§ **TASK PROMPT**
Filter the data for "messaging" and copy matching lines.

***** INFORMATION SHOWN *****

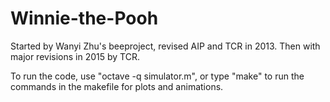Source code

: Winnie-the-Pooh
===============

Started by Wanyi Zhu's beeproject, revised AIP and TCR in 2013.
Then with major revisions in 2015 by TCR.

To run the code, use "octave -q simulator.m", or type "make" to run
the commands in the makefile for plots and animations.



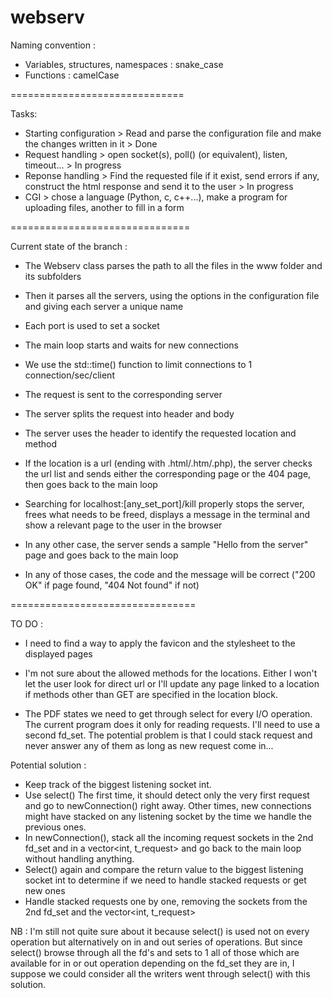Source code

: # webserv

Naming convention :

- Variables, structures, namespaces : snake_case
- Functions : camelCase

==============================

Tasks:

- Starting configuration > Read and parse the configuration file and make the changes written in it > Done
- Request handling > open socket(s), poll() (or equivalent), listen, timeout... > In progress
- Reponse handling > Find the requested file if it exist, send errors if any, construct the html response and send it to the user > In progress
- CGI > chose a language (Python, c, c++...), make a program for uploading files, another to fill in a form

===============================

Current state of the branch :

- The Webserv class parses the path to all the files in the www folder and its subfolders

- Then it parses all the servers, using the options in the configuration file and giving each server a unique name

- Each port is used to set a socket

- The main loop starts and waits for new connections

- We use the std::time() function to limit connections to 1 connection/sec/client

- The request is sent to the corresponding server

- The server splits the request into header and body

- The server uses the header to identify the requested location and method

- If the location is a url (ending with .html/.htm/.php), the server checks the url list and sends either the corresponding page or the 404 page, then goes back to the main loop

- Searching for localhost:[any_set_port]/kill properly stops the server, frees what needs to be freed, displays a message in the terminal and show a relevant page to the user in the browser

- In any other case, the server sends a sample "Hello from the server" page and goes back to the main loop

- In any of those cases, the code and the message will be correct ("200 OK" if page found, "404 Not found" if not)

================================

TO DO :

- I need to find a way to apply the favicon and the stylesheet to the displayed pages

- I'm not sure about the allowed methods for the locations. Either I won't let the user look for direct url or I'll update any page linked to a location if methods other than GET are specified in the location block.

- The PDF states we need to get through select for every I/O operation. The current program does it only for reading requests. I'll need to use a second fd_set. The potential problem is that I could stack request and never answer any of them as long as new request come in...

Potential solution : 
- Keep track of the biggest listening socket int. 
- Use select() The first time, it should detect only the very first request and go to newConnection() right away. Other times, new connections might have stacked on any listening socket by the time we handle the previous ones.
- In newConnection(), stack all the incoming request sockets in the 2nd fd_set and in a vector<int, t_request> and go back to the main loop without handling anything.
- Select() again and compare the return value to the biggest listening socket int to determine if we need to handle stacked requests or get new ones
- Handle stacked requests one by one, removing the sockets from the 2nd fd_set and the vector<int, t_request>

NB : I'm still not quite sure about it because select() is used not on every operation but alternatively on in and out series of operations. But since select() browse through all the fd's and sets to 1 all of those which are available for in or out operation depending on the fd_set they are in, I suppose we could consider all the writers went through select() with this solution.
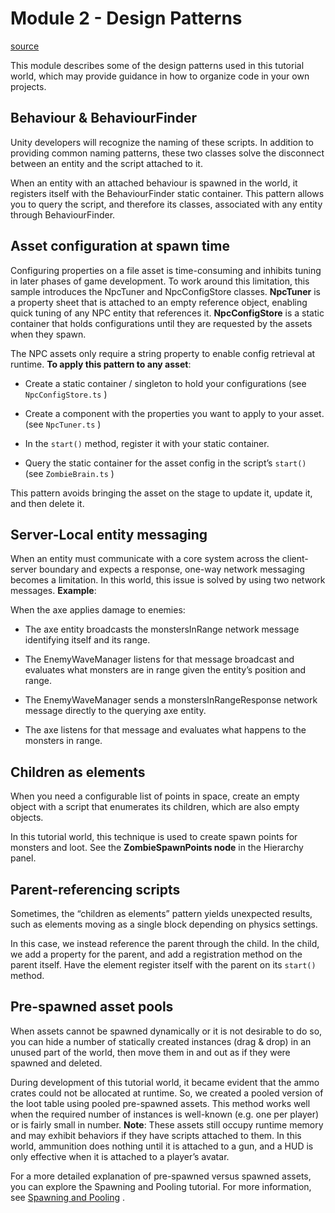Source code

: # Module 2 - Design Patterns

[source](https://developers.meta.com/horizon-worlds/learn/documentation/tutorial-worlds/chop-n-pop-sample-world/module-2-design-patterns)

This module describes some of the design patterns used in this tutorial world, which may provide guidance in how to organize code in your own projects.

## Behaviour & BehaviourFinder

Unity developers will recognize the naming of these scripts. In addition to providing common naming patterns, these two classes solve the disconnect between an entity and the script attached to it.

When an entity with an attached behaviour is spawned in the world, it registers itself with the BehaviourFinder static container. This pattern allows you to query the script, and therefore its classes, associated with any entity through BehaviourFinder.

## Asset configuration at spawn time

Configuring properties on a file asset is time-consuming and inhibits tuning in later phases of game development. To work around this limitation, this sample introduces the NpcTuner and NpcConfigStore classes. **NpcTuner** is a property sheet that is attached to an empty reference object, enabling quick tuning of any NPC entity that references it. **NpcConfigStore** is a static container that holds configurations until they are requested by the assets when they spawn.

The NPC assets only require a string property to enable config retrieval at runtime. **To apply this pattern to any asset**:

*   Create a static container / singleton to hold your configurations (see `NpcConfigStore.ts` )

*   Create a component with the properties you want to apply to your asset. (see `NpcTuner.ts` )

*   In the `start()` method, register it with your static container.

*   Query the static container for the asset config in the script’s `start()` (see `ZombieBrain.ts` )

This pattern avoids bringing the asset on the stage to update it, update it, and then delete it.

## Server-Local entity messaging

When an entity must communicate with a core system across the client-server boundary and expects a response, one-way network messaging becomes a limitation. In this world, this issue is solved by using two network messages. **Example**:

When the axe applies damage to enemies:

*   The axe entity broadcasts the monstersInRange network message identifying itself and its range.

*   The EnemyWaveManager listens for that message broadcast and evaluates what monsters are in range given the entity’s position and range.

*   The EnemyWaveManager sends a monstersInRangeResponse network message directly to the querying axe entity.

*   The axe listens for that message and evaluates what happens to the monsters in range.

## Children as elements

When you need a configurable list of points in space, create an empty object with a script that enumerates its children, which are also empty objects.

In this tutorial world, this technique is used to create spawn points for monsters and loot. See the **ZombieSpawnPoints node** in the Hierarchy panel.

## Parent-referencing scripts

Sometimes, the “children as elements” pattern yields unexpected results, such as elements moving as a single block depending on physics settings.

In this case, we instead reference the parent through the child. In the child, we add a property for the parent, and add a registration method on the parent itself. Have the element register itself with the parent on its `start()` method.

## Pre-spawned asset pools

When assets cannot be spawned dynamically or it is not desirable to do so, you can hide a number of statically created instances (drag & drop) in an unused part of the world, then move them in and out as if they were spawned and deleted.

During development of this tutorial world, it became evident that the ammo crates could not be allocated at runtime. So, we created a pooled version of the loot table using pooled pre-spawned assets. This method works well when the required number of instances is well-known (e.g. one per player) or is fairly small in number. **Note**: These assets still occupy runtime memory and may exhibit behaviors if they have scripts attached to them. In this world, ammunition does nothing until it is attached to a gun, and a HUD is only effective when it is attached to a player’s avatar.

For a more detailed explanation of pre-spawned versus spawned assets, you can explore the Spawning and Pooling tutorial. For more information, see [Spawning and Pooling](/horizon-worlds/learn/documentation/tutorial-worlds/spawning-and-pooling-in-typescript/module-1-setup) .

 

 

 

 

 

 

 

 

 

 

 

 

 

 

 

 

 

 

 

 

 

 

 

 

 

 

 

 

 

 

 

 

 

 

 

 

 

 

 

 

 

 

 

 

 

 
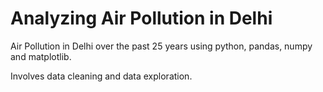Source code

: # Analyzing Air Pollution in Delhi
Air Pollution in Delhi over the past 25 years using python, pandas, numpy and matplotlib.


Involves data cleaning and data exploration.
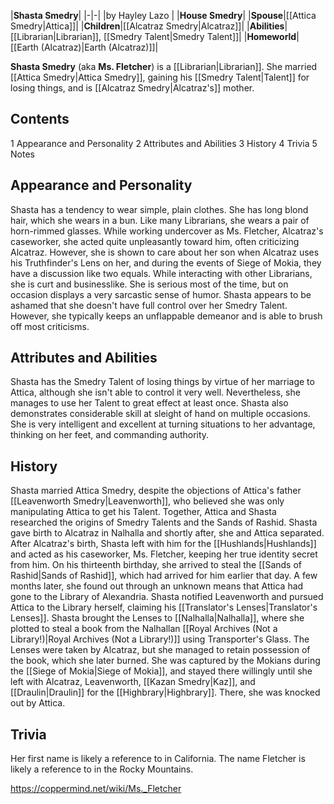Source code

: |**Shasta Smedry**|
|-|-|
|by  Hayley Lazo |
|**House Smedry**|
|**Spouse**|[[Attica Smedry\|Attica]]|
|**Children**|[[Alcatraz Smedry\|Alcatraz]]|
|**Abilities**|[[Librarian\|Librarian]], [[Smedry Talent\|Smedry Talent]]|
|**Homeworld**|[[Earth (Alcatraz)\|Earth (Alcatraz)]]|

**Shasta Smedry** (aka **Ms. Fletcher**) is a [[Librarian\|Librarian]]. She married [[Attica Smedry\|Attica Smedry]], gaining his [[Smedry Talent\|Talent]] for losing things, and is [[Alcatraz Smedry\|Alcatraz's]] mother.

## Contents

1 Appearance and Personality
2 Attributes and Abilities
3 History
4 Trivia
5 Notes


## Appearance and Personality
Shasta has a tendency to wear simple, plain clothes. She has long blond hair, which she wears in a bun. Like many Librarians, she wears a pair of horn-rimmed glasses.
While working undercover as Ms. Fletcher, Alcatraz's caseworker, she acted quite unpleasantly toward him, often criticizing Alcatraz. However, she is shown to care about her son when Alcatraz uses his Truthfinder's Lens on her, and during the events of Siege of Mokia, they have a discussion like two equals. While interacting with other Librarians, she is curt and businesslike. She is serious most of the time, but on occasion displays a very sarcastic sense of humor.
Shasta appears to be ashamed that she doesn't have full control over her Smedry Talent. However, she typically keeps an unflappable demeanor and is able to brush off most criticisms.

## Attributes and Abilities
Shasta has the Smedry Talent of losing things by virtue of her marriage to Attica, although she isn't able to control it very well. Nevertheless, she manages to use her Talent to great effect at least once.
Shasta also demonstrates considerable skill at sleight of hand on multiple occasions. She is very intelligent and excellent at turning situations to her advantage, thinking on her feet, and commanding authority.

## History
Shasta married Attica Smedry, despite the objections of Attica's father [[Leavenworth Smedry\|Leavenworth]], who believed she was only manipulating Attica to get his Talent. Together, Attica and Shasta researched the origins of Smedry Talents and the Sands of Rashid. Shasta gave birth to Alcatraz in Nalhalla and shortly after, she and Attica separated.
After Alcatraz's birth, Shasta left with him for the [[Hushlands\|Hushlands]] and acted as his caseworker, Ms. Fletcher, keeping her true identity secret from him. On his thirteenth birthday, she arrived to steal the [[Sands of Rashid\|Sands of Rashid]], which had arrived for him earlier that day. A few months later, she found out through an unknown means that Attica had gone to the Library of Alexandria. Shasta notified Leavenworth and pursued Attica to the Library herself, claiming his [[Translator's Lenses\|Translator's Lenses]].
Shasta brought the Lenses to [[Nalhalla\|Nalhalla]], where she plotted to steal a book from the Nalhallan [[Royal Archives (Not a Library!)\|Royal Archives (Not a Library!)]] using Transporter's Glass. The Lenses were taken by Alcatraz, but she managed to retain possession of the book, which she later burned. She was captured by the Mokians during the [[Siege of Mokia\|Siege of Mokia]], and stayed there willingly until she left with Alcatraz, Leavenworth, [[Kazan Smedry\|Kaz]], and [[Draulin\|Draulin]] for the [[Highbrary\|Highbrary]]. There, she was knocked out by Attica.

## Trivia
Her first name is likely a reference to  in California. The name Fletcher is likely a reference to  in the Rocky Mountains.



https://coppermind.net/wiki/Ms._Fletcher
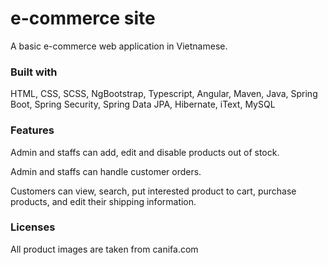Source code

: # e-commerce site

A basic e-commerce web application in Vietnamese.

### Built with
HTML, CSS, SCSS, NgBootstrap, Typescript, Angular, Maven, Java, Spring Boot, Spring Security, Spring Data JPA, Hibernate, iText, MySQL

### Features

Admin and staffs can add, edit and disable products out of stock.

Admin and staffs can handle customer orders. 

Customers can view, search, put interested product to cart, purchase products, and edit their shipping information.

### Licenses
All product images are taken from canifa.com
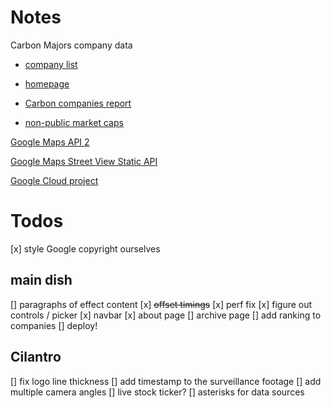 # Notes

Carbon Majors company data

* [company list](http://climateaccountability.org/pdf/Sums/Sums/Sum%20Rank%208p.pdf)
* [homepage](http://climateaccountability.org/carbonmajors.html)
* [Carbon companies report](https://b8f65cb373b1b7b15feb-c70d8ead6ced550b4d987d7c03fcdd1d.ssl.cf3.rackcdn.com/cms/reports/documents/000/002/327/original/Carbon-Majors-Report-2017.pdf)

* [non-public market caps](https://www.ft.com/content/5de6ef96-8b95-11db-a61f-0000779e2340#axzz1L5EPlmlJ)

[Google Maps API 2](https://developers.google.com/maps/documentation/)


[Google Maps Street View Static API](https://developers.google.com/maps/documentation/streetview/intro)

[Google Cloud project](https://console.cloud.google.com/home/dashboard?folder=&organizationId=&project=climate-microsite)

# Todos

[x] style Google copyright ourselves

## main dish

[] paragraphs of effect content
[x] ~~offset timings~~
[x] perf fix
[x] figure out controls / picker
[x] navbar
[x] about page
[] archive page
[] add ranking to companies
[] deploy!

## Cilantro
[] fix logo line thickness
[] add timestamp to the surveillance footage
[] add multiple camera angles
[] live stock ticker?
[] asterisks for data sources
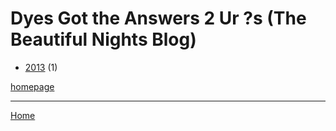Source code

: # Dyes Got the Answers 2 Ur ?s (The Beautiful Nights Blog)

  * [2013](./dyes-got-the-answers-2-ur-s-the-beautiful-nights-blog-2013.md) (1)

[homepage](http://beautifulnightschitown.blogspot.com/)

----

[Home](../index.md)
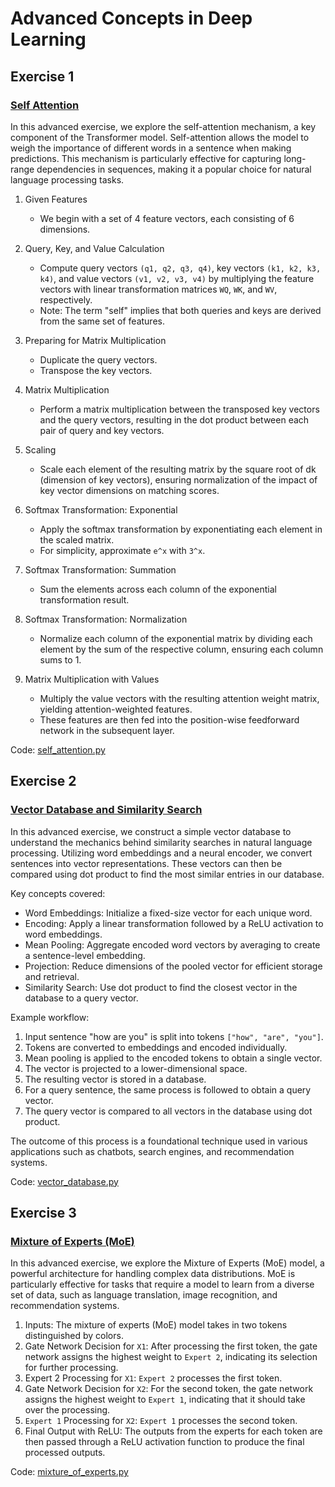 # Advanced Concepts in Deep Learning

## Exercise 1

### [Self Attention](https://lnkd.in/gDW8Um4W)

In this advanced exercise, we explore the self-attention mechanism, a key component of the Transformer model. Self-attention allows the model to weigh the importance of different words in a sentence when making predictions. This mechanism is particularly effective for capturing long-range dependencies in sequences, making it a popular choice for natural language processing tasks.

1. Given Features
   - We begin with a set of 4 feature vectors, each consisting of 6 dimensions.

2. Query, Key, and Value Calculation
   - Compute query vectors `(q1, q2, q3, q4)`, key vectors `(k1, k2, k3, k4)`, and value vectors `(v1, v2, v3, v4)` by multiplying the feature vectors with linear transformation matrices `WQ`, `WK`, and `WV`, respectively.
   - Note: The term "self" implies that both queries and keys are derived from the same set of features.

3. Preparing for Matrix Multiplication
   - Duplicate the query vectors.
   - Transpose the key vectors.

4. Matrix Multiplication
   - Perform a matrix multiplication between the transposed key vectors and the query vectors, resulting in the dot product between each pair of query and key vectors.

5. Scaling
   - Scale each element of the resulting matrix by the square root of dk (dimension of key vectors), ensuring normalization of the impact of key vector dimensions on matching scores.

6. Softmax Transformation: Exponential
   - Apply the softmax transformation by exponentiating each element in the scaled matrix.
   - For simplicity, approximate `e^x` with `3^x`.

7. Softmax Transformation: Summation
   - Sum the elements across each column of the exponential transformation result.

8. Softmax Transformation: Normalization
   - Normalize each column of the exponential matrix by dividing each element by the sum of the respective column, ensuring each column sums to 1.

9. Matrix Multiplication with Values
   - Multiply the value vectors with the resulting attention weight matrix, yielding attention-weighted features.
   - These features are then fed into the position-wise feedforward network in the subsequent layer.

Code: [self_attention.py](./self_attention.py)

## Exercise 2

### [Vector Database and Similarity Search](https://lnkd.in/gTanDTMj)

In this advanced exercise, we construct a simple vector database to understand the mechanics behind similarity searches in natural language processing. Utilizing word embeddings and a neural encoder, we convert sentences into vector representations. These vectors can then be compared using dot product to find the most similar entries in our database.

Key concepts covered:

- Word Embeddings: Initialize a fixed-size vector for each unique word.
- Encoding: Apply a linear transformation followed by a ReLU activation to word embeddings.
- Mean Pooling: Aggregate encoded word vectors by averaging to create a sentence-level embedding.
- Projection: Reduce dimensions of the pooled vector for efficient storage and retrieval.
- Similarity Search: Use dot product to find the closest vector in the database to a query vector.

Example workflow:

1. Input sentence "how are you" is split into tokens `["how", "are", "you"]`.
2. Tokens are converted to embeddings and encoded individually.
3. Mean pooling is applied to the encoded tokens to obtain a single vector.
4. The vector is projected to a lower-dimensional space.
5. The resulting vector is stored in a database.
6. For a query sentence, the same process is followed to obtain a query vector.
7. The query vector is compared to all vectors in the database using dot product.

The outcome of this process is a foundational technique used in various applications such as chatbots, search engines, and recommendation systems.

Code: [vector_database.py](./vector_database.py)

## Exercise 3

### [Mixture of Experts (MoE)](https://lnkd.in/gPFdQdsW)

In this advanced exercise, we explore the Mixture of Experts (MoE) model, a powerful architecture for handling complex data distributions. MoE is particularly effective for tasks that require a model to learn from a diverse set of data, such as language translation, image recognition, and recommendation systems.

1. Inputs: The mixture of experts (MoE) model takes in two tokens distinguished by colors.
2. Gate Network Decision for `X1`: After processing the first token, the gate network assigns the highest weight to `Expert 2`, indicating its selection for further processing.
3. Expert 2 Processing for `X1`: `Expert 2` processes the first token.
4. Gate Network Decision for `X2`: For the second token, the gate network assigns the highest weight to `Expert 1`, indicating that it should take over the processing.
5. `Expert 1` Processing for `X2`: `Expert 1` processes the second token.
6. Final Output with ReLU: The outputs from the experts for each token are then passed through a ReLU activation function to produce the final processed outputs.

Code: [mixture_of_experts.py](./mixture_of_experts.py)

*****

§ **RESPONSE BELOW**
## Server-Local entity messaging
When an entity must communicate with a core system across the client-server boundary and expects a response, one-way network messaging becomes a limitation. In this world, this issue is solved by using two network messages. **Example**:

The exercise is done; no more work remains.